The big variable is the immune status of the host, of course, which is tough to model because of the number of degrees of freedom (hundreds) and the inability to measure it with a specific set of reproducible parameters.

You might review the following papers. First, to get some idea of the magnitude of the number of degrees of freedom in the host innate immune response:

Brahmachary M, et al. 2007. Computational promoter analysis of mouse, rat and human antimicrobial peptide-coding genes. BMC Bioinformatics. 18;7 Suppl 5:S8
(of course, only a subset of these are active against the parasites you are modeling)
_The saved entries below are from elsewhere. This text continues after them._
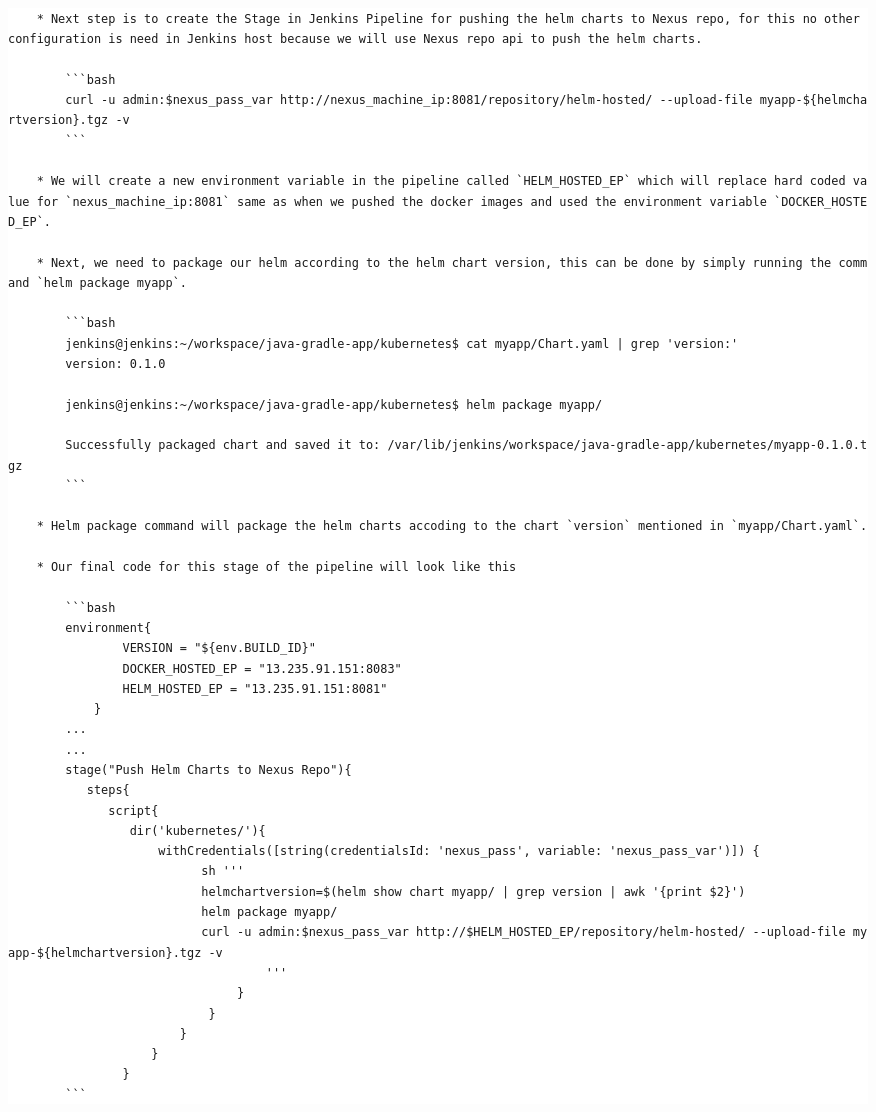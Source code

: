         * Next step is to create the Stage in Jenkins Pipeline for pushing the helm charts to Nexus repo, for this no other configuration is need in Jenkins host because we will use Nexus repo api to push the helm charts.
            
            ```bash
            curl -u admin:$nexus_pass_var http://nexus_machine_ip:8081/repository/helm-hosted/ --upload-file myapp-${helmchartversion}.tgz -v
            ```
            
        * We will create a new environment variable in the pipeline called `HELM_HOSTED_EP` which will replace hard coded value for `nexus_machine_ip:8081` same as when we pushed the docker images and used the environment variable `DOCKER_HOSTED_EP`.
            
        * Next, we need to package our helm according to the helm chart version, this can be done by simply running the command `helm package myapp`.
            
            ```bash
            jenkins@jenkins:~/workspace/java-gradle-app/kubernetes$ cat myapp/Chart.yaml | grep 'version:'
            version: 0.1.0
            
            jenkins@jenkins:~/workspace/java-gradle-app/kubernetes$ helm package myapp/
            
            Successfully packaged chart and saved it to: /var/lib/jenkins/workspace/java-gradle-app/kubernetes/myapp-0.1.0.tgz
            ```
            
        * Helm package command will package the helm charts accoding to the chart `version` mentioned in `myapp/Chart.yaml`.
            
        * Our final code for this stage of the pipeline will look like this
            
            ```bash
            environment{
                    VERSION = "${env.BUILD_ID}"
                    DOCKER_HOSTED_EP = "13.235.91.151:8083" 
                    HELM_HOSTED_EP = "13.235.91.151:8081"
                }
            ...
            ...
            stage("Push Helm Charts to Nexus Repo"){
               steps{
                  script{
                     dir('kubernetes/'){
                         withCredentials([string(credentialsId: 'nexus_pass', variable: 'nexus_pass_var')]) {
                               sh '''
                               helmchartversion=$(helm show chart myapp/ | grep version | awk '{print $2}')
                               helm package myapp/
                               curl -u admin:$nexus_pass_var http://$HELM_HOSTED_EP/repository/helm-hosted/ --upload-file myapp-${helmchartversion}.tgz -v
                                        '''
                                    }   
                                }
                            }
                        }
                    }
            ```
            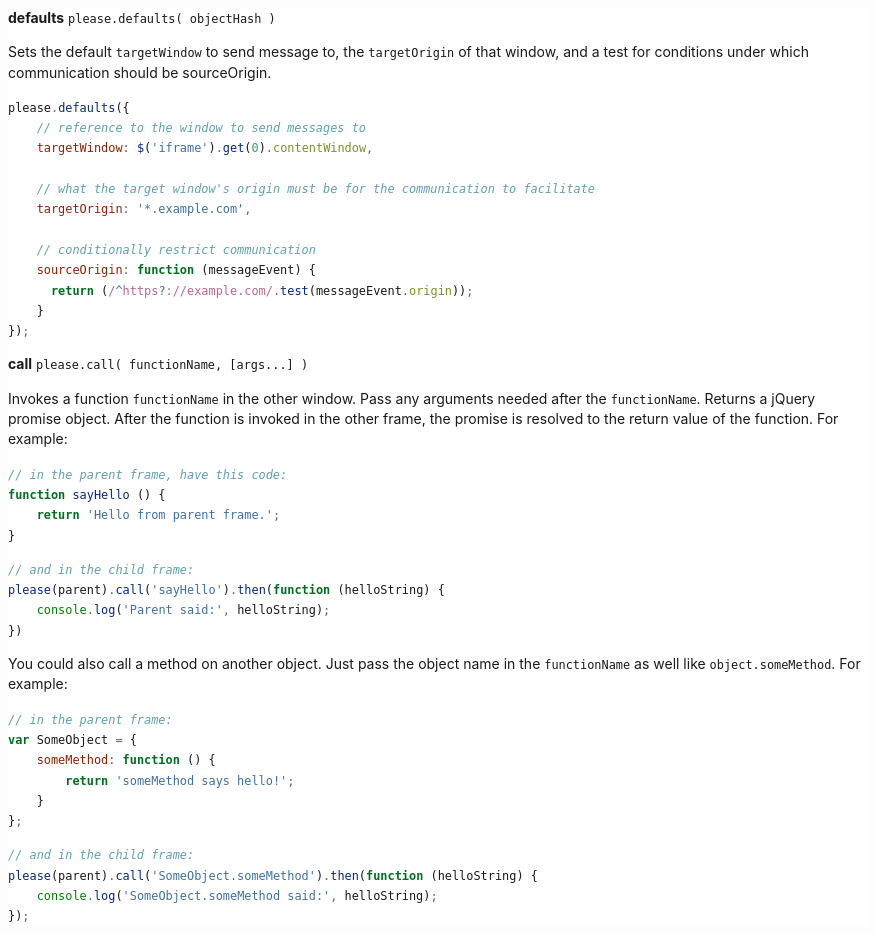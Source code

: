 **defaults** `please.defaults( objectHash )`

Sets the default `targetWindow` to send message to, the `targetOrigin` of that window, and a test for conditions under which communication should be sourceOrigin.

```javascript
please.defaults({
    // reference to the window to send messages to
    targetWindow: $('iframe').get(0).contentWindow,

    // what the target window's origin must be for the communication to facilitate
    targetOrigin: '*.example.com',

    // conditionally restrict communication
    sourceOrigin: function (messageEvent) {
      return (/^https?://example.com/.test(messageEvent.origin));
    }
});
```

**call** `please.call( functionName, [args...] )`

Invokes a function `functionName` in the other window. Pass any arguments needed after the `functionName`. Returns a jQuery promise object. After the function is invoked in the other frame, the promise is resolved to the return value of the function. For example:

```javascript
// in the parent frame, have this code:
function sayHello () {
    return 'Hello from parent frame.';
}
```
```javascript
// and in the child frame:
please(parent).call('sayHello').then(function (helloString) {
    console.log('Parent said:', helloString);
})
```

You could also call a method on another object. Just pass the object name in the `functionName` as well like `object.someMethod`. For example:

```javascript
// in the parent frame:
var SomeObject = {
    someMethod: function () {
        return 'someMethod says hello!';
    }
};
```
```javascript
// and in the child frame:
please(parent).call('SomeObject.someMethod').then(function (helloString) {
    console.log('SomeObject.someMethod said:', helloString);
});
```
Second, evidence that microbial genomes can produce substances that directly modulate the host anti-microbial peptide response:

Marshall, Trevor. 2007. Bacterial Capnine Blocks Transcription of Human Antimicrobial Peptides. Available from Nature Precedings. doi:10.1038/npre.2007.164.1. URL http://precedings.nature.com/documents/164/version/1

This on weaknesses in using murine models where host anti-microbial response via the VDR is involved:

Marshall, Trevor. 2007. Molecular Static and Dynamic Analyses reveal Flaw in Murine Model used by US FDA to Detect Drug Carcinogenicity. Available from Nature Precedings. doi:10.1038/npre.2007.52.1. URL http://precedings.nature.com/documents/52/version/1

And finally, an early summary of our own work showing why host immunity via the Nuclear Hormone Receptors has been changing over the last half century:

Marshall TG. 2006. VDR Nuclear Receptor Competence is the Key to Recovery from Chronic Inflammatory and Autoimmune Disease. Abstract presentation, Days of Molecular Medicine 2006. Copy available from URL http://autoimmunityresearch.org/karolinska-handout.pdf

There is a comprehensive review paper on this last issue (immunomodulation due to the secosteroid we call Vitamin D) which is currently ‘in press.’ If you are interested, contact me directly for a preprint.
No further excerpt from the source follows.